━━━ INPUT RECORDS ━━━
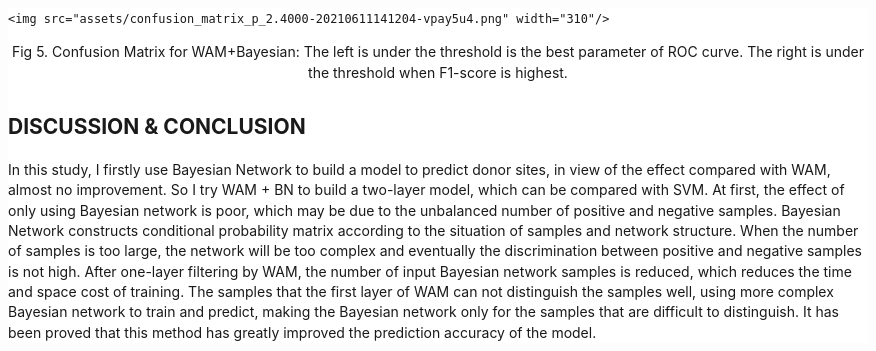     <img src="assets/confusion_matrix_p_2.4000-20210611141204-vpay5u4.png" width="310"/>
</center>
<center>Fig 5. Confusion Matrix for WAM+Bayesian: The left  is under the threshold is the best parameter of ROC curve. The right is under the threshold when  F1-score is highest.</center>

## DISCUSSION & CONCLUSION

In this study, I firstly use Bayesian Network to build a model to predict donor sites, in view of the effect compared with WAM, almost no improvement. So I try WAM + BN to build a two-layer model, which can be compared with SVM. At first, the effect of only using Bayesian network is poor, which may be due to the unbalanced number of positive and negative samples. Bayesian Network constructs conditional probability matrix according to the situation of samples and network structure. When the number of samples is too large, the network will be too complex and eventually the discrimination between positive and negative samples is not high. After one-layer filtering by WAM, the number of input Bayesian network samples is reduced, which reduces the time and space cost of training. The samples that the first layer of WAM can not distinguish the samples well, using more complex Bayesian network to train and predict, making the Bayesian network only for the samples that are difficult to distinguish. It has been proved that this method has greatly improved the prediction accuracy of the model.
━━━
Set down, exactly as they appear above, all lines from the one that has "<center>Fig 5. Confusion" down to the one that has "## DISCUSSION & CONCLUSION", including those two and no others.

YOUR SOLUTION
<center>Fig 5. Confusion Matrix for WAM+Bayesian: The left  is under the threshold is the best parameter of ROC curve. The right is under the threshold when  F1-score is highest.</center>

## DISCUSSION & CONCLUSION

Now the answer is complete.